> **Assignment**
The required lines are those that contain "SLOCCount"; pull them out of the data and copy them.
┏━━
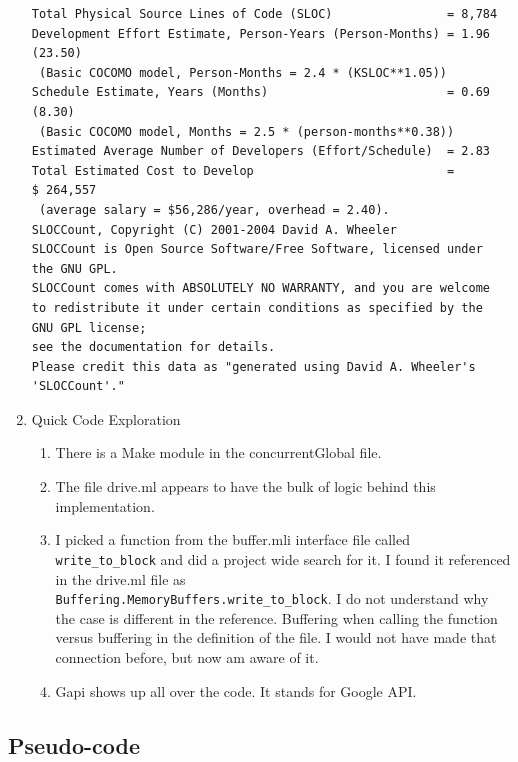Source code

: \begin{enumerate}
\begin{verbatim}
Total Physical Source Lines of Code (SLOC)                = 8,784
Development Effort Estimate, Person-Years (Person-Months) = 1.96 
(23.50)
 (Basic COCOMO model, Person-Months = 2.4 * (KSLOC**1.05))
Schedule Estimate, Years (Months)                         = 0.69 
(8.30)
 (Basic COCOMO model, Months = 2.5 * (person-months**0.38))
Estimated Average Number of Developers (Effort/Schedule)  = 2.83
Total Estimated Cost to Develop                           = 
$ 264,557
 (average salary = $56,286/year, overhead = 2.40).
SLOCCount, Copyright (C) 2001-2004 David A. Wheeler
SLOCCount is Open Source Software/Free Software, licensed under 
the GNU GPL.
SLOCCount comes with ABSOLUTELY NO WARRANTY, and you are welcome 
to redistribute it under certain conditions as specified by the 
GNU GPL license;
see the documentation for details.
Please credit this data as "generated using David A. Wheeler's 
'SLOCCount'."
  \end{verbatim}
  \item Quick Code Exploration
    \begin{enumerate}
    \item There is a Make module in the concurrentGlobal file. 
    \item The file drive.ml appears to have the bulk of logic behind
      this implementation.
    \item I picked a function from the buffer.mli interface file
      called \verb|write_to_block| and did a project wide search for
      it. I found it referenced in the drive.ml file as
      \\ \verb|Buffering.MemoryBuffers.write_to_block|. I do not
      understand why the case is different in the reference. Buffering
      when calling the function versus buffering in the definition of
      the file. I would not have made that connection before, but now
      am aware of it.
    \item Gapi shows up all over the code. It stands for Google API.
    \end{enumerate}
  \end{enumerate}

\subsection{Pseudo-code}
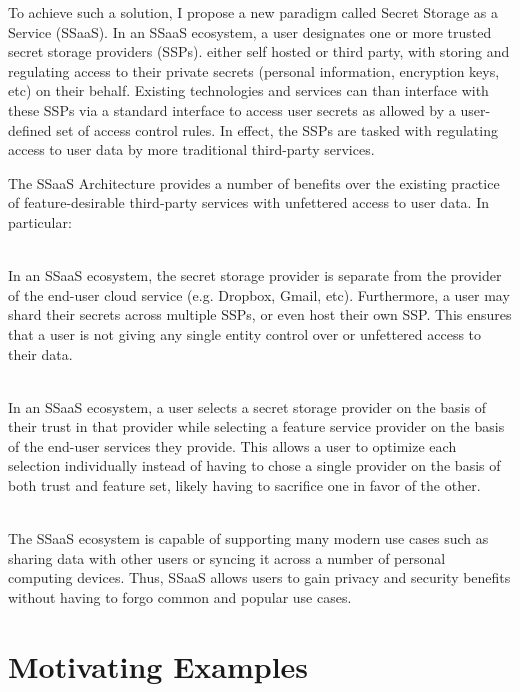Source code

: To achieve such a solution, I propose a new paradigm called Secret
Storage as a Service (SSaaS). In an SSaaS ecosystem, a user designates
one or more trusted secret storage providers (SSPs). either self
hosted or third party, with storing and regulating access to their
private secrets (personal information, encryption keys, etc) on their
behalf. Existing technologies and services can than interface with
these SSPs via a standard interface to access user secrets as allowed
by a user-defined set of access control rules. In effect, the SSPs are
tasked with regulating access to user data by more traditional
third-party services.

The SSaaS Architecture provides a number of benefits over the existing
practice of feature-desirable third-party services with unfettered
access to user data. In particular:

\begin{packed_desc}
\item[No Single Trusted Third Party] \hfill \\ In an SSaaS ecosystem,
  the secret storage provider is separate from the provider of the
  end-user cloud service (e.g. Dropbox, Gmail, etc). Furthermore, a
  user may shard their secrets across multiple SSPs, or even host
  their own SSP. This ensures that a user is not giving any single
  entity control over or unfettered access to their data.
\item[Separation of Duties] \hfill \\ In an SSaaS ecosystem, a user
  selects a secret storage provider on the basis of their trust in
  that provider while selecting a feature service provider on the
  basis of the end-user services they provide. This allows a user to
  optimize each selection individually instead of having to chose a
  single provider on the basis of both trust and feature set, likely
  having to sacrifice one in favor of the other.
\item[Support for Existing Use Cases] \hfill \\ The SSaaS ecosystem is
  capable of supporting many modern use cases such as sharing data
  with other users or syncing it across a number of personal computing
  devices. Thus, SSaaS allows users to gain privacy and security
  benefits without having to forgo common and popular use cases.
\end{packed_desc}

\section{Motivating Examples}
\label{chap:intro:example}

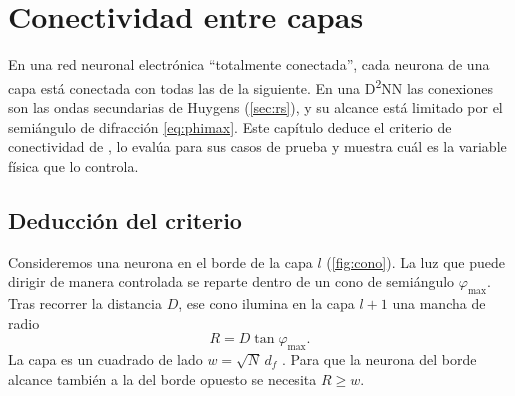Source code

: \chapter{Conectividad entre capas}\label{cap:conectividad}

En una red neuronal electrónica ``totalmente conectada'', cada neurona de una capa está
conectada con todas las de la siguiente. En una D\textsuperscript{2}NN las conexiones son las
ondas secundarias de Huygens (\cref{sec:rs}), y su alcance está limitado por el semiángulo de
difracción \eqref{eq:phimax}. Este capítulo deduce el criterio de conectividad de
\textcite{chen2021}, lo evalúa para sus casos de prueba y muestra cuál es la variable física
que lo controla.

\section{Deducción del criterio}\label{sec:criterio}

Consideremos una neurona en el borde de la capa $l$ (\cref{fig:cono}). La luz que puede
dirigir de manera controlada se reparte dentro de un cono de semiángulo $\varphi_{\max}$. Tras
recorrer la distancia $D$, ese cono ilumina en la capa $l+1$ una mancha de radio
\parencite[Ec.~7]{chen2021}
\begin{equation}
  R=D\tan\varphi_{\max}.
  \label{eq:radio}
\end{equation}
La capa es un cuadrado de lado $w=\sqrt N\,d_f$ \parencite[Ec.~8]{chen2021}. Para que la
neurona del borde alcance también a la del borde opuesto se necesita $R\ge w$.

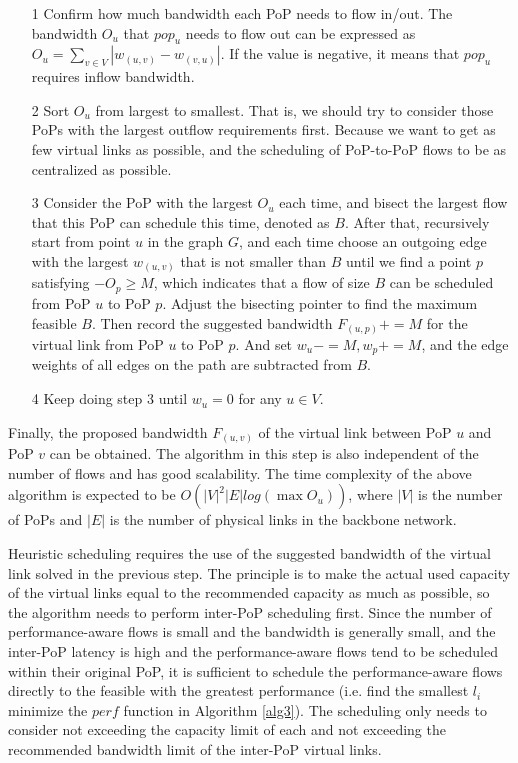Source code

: \begin{itemize}[leftmargin=*] 
\item[1] Confirm how much bandwidth each PoP needs to flow in/out. The bandwidth $O_u$ that $pop_u$ needs to flow out can be expressed as $O_u=\sum_{v\in V} |w_{(u,v)}-w_{(v,u)}| $. If the value is negative, it means that $pop_u$ requires inflow bandwidth.
\item[2] Sort $O_u$ from largest to smallest. That is, we should try to consider those PoPs with the largest outflow requirements first. Because we want to get as few virtual links as possible, and the scheduling of PoP-to-PoP flows to be as centralized as possible.
\item[3] Consider the PoP with the largest $O_u$ each time, and bisect the largest flow that this PoP can schedule this time, denoted as $B$. After that, recursively start from point $u$ in the graph $G$, and each time choose an outgoing edge with the largest $w_{(u,v)}$ that is not smaller than $B$ until we find a point $p$ satisfying $-O_p\ge M$, which indicates that a flow of size $B$ can be scheduled from PoP $u$ to PoP $p$. Adjust the bisecting pointer to find the maximum feasible $B$. Then record the suggested bandwidth $F_{(u,p)}+=M$ for the virtual link from PoP $u$ to PoP $p$. And set $w_u-=M,w_p+=M$, and the edge weights of all edges on the path are subtracted from $B$.
\item[4] Keep doing step 3 until $w_u=0$ for any $u\in V$.
\end{itemize}

{Finally, the proposed bandwidth $F_{(u,v)}$ of the virtual link between PoP $u$ and PoP $v$ can be obtained. The algorithm in this step is also independent of the number of flows and has good scalability. The time complexity of the above algorithm is expected to be $O(|V|^2 |E| log(\max O_u))$, where $|V|$ is the number of PoPs and $|E|$ is the number of physical links in the backbone network.}


{ Heuristic scheduling requires the use of the suggested bandwidth of the virtual link solved in the previous step. The principle is to make the actual used capacity of the virtual links equal to the recommended capacity as much as possible, so the algorithm needs to perform inter-PoP scheduling first. Since the number of performance-aware flows is small and the bandwidth is generally small, and the inter-PoP latency is high and the performance-aware flows tend to be scheduled within their original PoP, it is sufficient to schedule the performance-aware flows directly to the feasible {\egress} with the greatest performance (i.e. find the smallest {\egress} $l_i$ minimize the $perf$ function in Algorithm \ref{alg3}). The scheduling only needs to consider not exceeding the capacity limit of each {\egress} and not exceeding the recommended bandwidth limit of the inter-PoP virtual links.}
┗━━
> **Result for this exercise**
SLOCCount, Copyright (C) 2001-2004 David A. Wheeler
SLOCCount is Open Source Software/Free Software, licensed under 
SLOCCount comes with ABSOLUTELY NO WARRANTY, and you are welcome 
'SLOCCount'."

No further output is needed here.